Opinion

Macron the Secret Islamophobe

Some detect bigotry behind the liberal facade.

Sebastian Kurz Emmanuel Macron
Austrian chancellor Sebastian Kurz and French president Emmanuel Macron speak on the sidelines of a summit in Brussels, April 10 (BKA/Arno Melicharek)

French president Emmanuel Macron has startled observers with a number of policies that might seem to contradict his previously held beliefs.

Despite being pro-EU, he blocked membership talks with Albania and North Macedonia. Once clear-eyed on the Russian threat, Macron now argues for dialogue with Moscow and calls Islamic terror NATO’s number-one enemy. He even made a point of attacking political Islam.

Some hear dog whistles to the far right, assume bad faith and call Macron an Islamophobe. That is unfair to the most liberal president France has had since Valéry Giscard d’Estaing.

Western Balkans

Portugal’s Bruno Maçães, a former junior minister for Europe and now a senior fellow at the Hudson Institute in America, believes Macron vetoed EU accession talks with the Western Balkan states because they have large Muslim populations.

The reason Macron gave is that he wants the accession process to be reformed. He’s not alone. France took the heat, but the Netherlands and EU members in Scandinavia weren’t wild about Albania and North Macedonia joining either. Support for the EU as a whole is up since the euro crisis, but EU enlargement remains unpopular. (Eurobarometer puts EU-wide support for enlargement at 44 percent, but in all the countries of Western Europe, except Spain, support is lower.)

Macron’s priority since the beginning of his presidency has been EU reform. That is the more likely motivation behind his veto.

I agree the EU was wrong to break its promise to Albania and North Macedonia, which have both done a lot to qualify for the opening of negotiations. But the average European doesn’t know that. They see more countries they know little about, stereotyped by Euroskeptics as backward and corrupt, knocking on Europe’s door, and a Europe that might let them in despite their doubts.

If it did, it could undermine support for the EU as a whole and jeopardize Macron’s reform agenda, which includes closer defense cooperation, a common border force, a eurozone budget and a European Climate Bank to finance the transition to a green economy.

Enemy

Macron caused another stir this week, when he called Islamic terrorism, not Russia, NATO’s enemy.

Tom Wright, a senior fellow at the Brookings Institution, calls it the “George W. Bush foreign policy”.

Wright and I agree Russia poses a more strategic threat to Europe. But it’s not hard to see where Macron is coming from.

Since he became president, there have been six terrorist attacks in France, five carried out by radical Islamists, in which fifteen people were killed, and one by a right-wing extremist against a mosque, in which two people were injured but no one died.

Two years earlier, in 2015, 130 people were killed by Muslim terrorists in Paris.

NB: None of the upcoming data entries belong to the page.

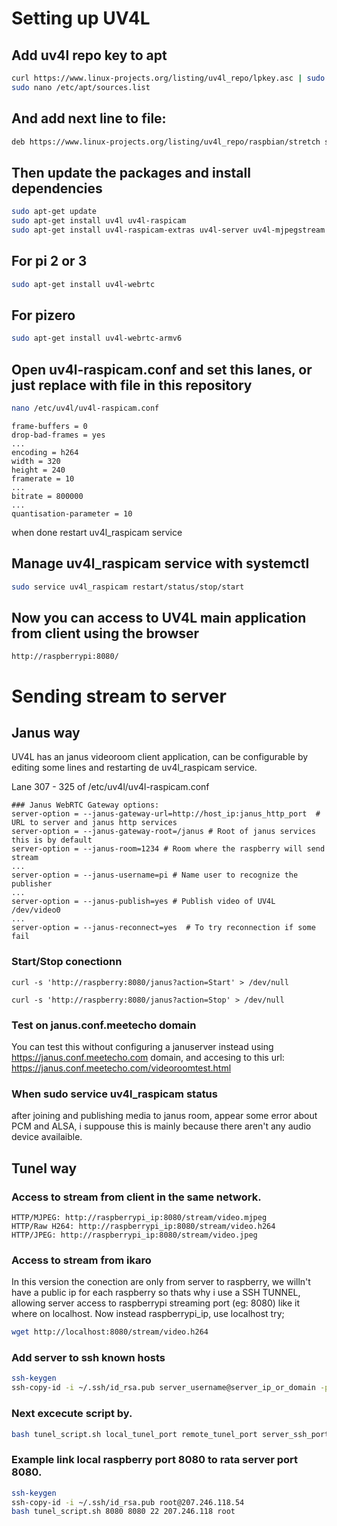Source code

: # Setting up UV4L  
## Add uv4l repo key to apt
```bash
curl https://www.linux-projects.org/listing/uv4l_repo/lpkey.asc | sudo apt-key add -  
sudo nano /etc/apt/sources.list
```
## And add next line to file:
```bash
deb https://www.linux-projects.org/listing/uv4l_repo/raspbian/stretch stretch main  
```
## Then update the packages and install dependencies
```bash
sudo apt-get update  
sudo apt-get install uv4l uv4l-raspicam  
sudo apt-get install uv4l-raspicam-extras uv4l-server uv4l-mjpegstream uv4l-demos uv4l-xmpp-bridge  
```
## For pi 2 or 3  
```bash
sudo apt-get install uv4l-webrtc  
```
## For pizero
```bash
sudo apt-get install uv4l-webrtc-armv6  
```
## Open uv4l-raspicam.conf and set this lanes, or just replace with file in this repository
```bash
nano /etc/uv4l/uv4l-raspicam.conf
```
```
frame-buffers = 0  
drop-bad-frames = yes  
...  
encoding = h264  
width = 320  
height = 240  
framerate = 10  
...  
bitrate = 800000  
...  
quantisation-parameter = 10  
```
when done restart uv4l_raspicam service  
## Manage uv4l_raspicam service with systemctl
```bash
sudo service uv4l_raspicam restart/status/stop/start 
``` 
## Now you can access to UV4L main application from client using the browser
```
http://raspberrypi:8080/
```

# Sending stream to server

## Janus way
UV4L has an janus videoroom client application, can be configurable by editing some lines and restarting de uv4l_raspicam service.

Lane 307 - 325 of /etc/uv4l/uv4l-raspicam.conf
```
### Janus WebRTC Gateway options:
server-option = --janus-gateway-url=http://host_ip:janus_http_port  # URL to server and janus http services 
server-option = --janus-gateway-root=/janus # Root of janus services this is by default
server-option = --janus-room=1234 # Room where the raspberry will send stream
...
server-option = --janus-username=pi # Name user to recognize the publisher
...
server-option = --janus-publish=yes # Publish video of UV4L /dev/video0
...
server-option = --janus-reconnect=yes  # To try reconnection if some fail

```
### Start/Stop conectionn
```
curl -s 'http://raspberry:8080/janus?action=Start' > /dev/null  
```
```
curl -s 'http://raspberry:8080/janus?action=Stop' > /dev/null  
```
### Test on janus.conf.meetecho domain
You can test this without configuring a januserver instead using https://janus.conf.meetecho.com domain, and accesing to this  url: https://janus.conf.meetecho.com/videoroomtest.html

### When sudo service uv4l_raspicam status
after joining and publishing media to janus room, appear some error about PCM and ALSA, i suppouse this is mainly because there aren't any audio device availaible.

## Tunel way
### Access to stream from client in the same network.
```
HTTP/MJPEG: http://raspberrypi_ip:8080/stream/video.mjpeg  
HTTP/Raw H264: http://raspberrypi_ip:8080/stream/video.h264    
HTTP/JPEG: http://raspberrypi_ip:8080/stream/video.jpeg  
```
### Access to stream from ikaro
In this version the conection are only from server to raspberry, we willn't have a public ip for each raspberry so thats why i use a SSH TUNNEL, allowing server access to raspberrypi streaming port (eg: 8080) like it where on localhost. Now instead raspberrypi_ip, use localhost try;
```bash
wget http://localhost:8080/stream/video.h264
```
### Add server to ssh known hosts
```bash
ssh-keygen
ssh-copy-id -i ~/.ssh/id_rsa.pub server_username@server_ip_or_domain -p server_ssh_port
```
### Next excecute script by.
```bash
bash tunel_script.sh local_tunel_port remote_tunel_port server_ssh_port server_ip_or_domain server_username
```
### Example link local raspberry port 8080 to rata server port 8080.
```bash
ssh-keygen 
ssh-copy-id -i ~/.ssh/id_rsa.pub root@207.246.118.54
bash tunel_script.sh 8080 8080 22 207.246.118 root
```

It were the deadliest attacks on French soil since World War II.

34 French soldiers have been killed, and sixty wounded, in battles with militant Islamists in Burkina Faso, Chad, Mali, Mauritania and Niger since 2014. Thirteen were killed in Mali this week.

That was the context of Macron’s remarks.

He also said, “In the Sahel, France is involved and acting on behalf of everyone.” He called on other NATO states to help and maintained that the “absence of dialogue with Russia” hadn’t made Europe “any safer.”

Reasonable people can disagree. I’m not sure what dialogue with Russia would accomplish at this point other than normalize its behavior. But reading those words and concluding that Macron must be motivated by Islamophobia does not seem reasonable.

Values

Mehreen Khan, the Brussels correspondent of the Financial Times, has gone so far as to compare Macron to white nationalist Steve Bannon and illiberal strongmen Narendra Modi, Vladimir Putin and Donald Trump.

You’d imagine Macron must have said something outrageous — and perhaps according to Khan this is — but what aggravated her was Macron’s statement that political Islam is not compatible with “European humanist values, which are based on the free and rational individual, equality between women and men, and emancipation.”

You don’t need to be a white nationalist to agree with that.

Political Islam, insofar as it argues for the supremacy of religious over secular law, is incompatible with liberal European values. Islamic fundamentalism, insofar as it denies the equality of men and women, gay and straight, and rejects an equal sphere to itself for other religions, is incompatible with humanist European values.

Again, reasonable people can disagree if the liberal, humanist thing to do is allow the burqa (because women should wear what they want) or ban it (because women should wear what they want and the burqa is an instrument of women’s oppression). Reasonable people can disagree if the liberal, humanist thing to do is restrict immigration (to avoid malintegration and a backlash) or expand it (because free people should be able to live anywhere and aging Europe needs more workers).

These aren’t easy questions for liberals. At least they aren’t for me. Even if they are for Khan, it’s poor analysis to not even consider the possibility — and I would argue likelihood — that Macron is trying to reconcile different liberal values, without leaving the conservative half of France behind, when he has been reliably liberal so far.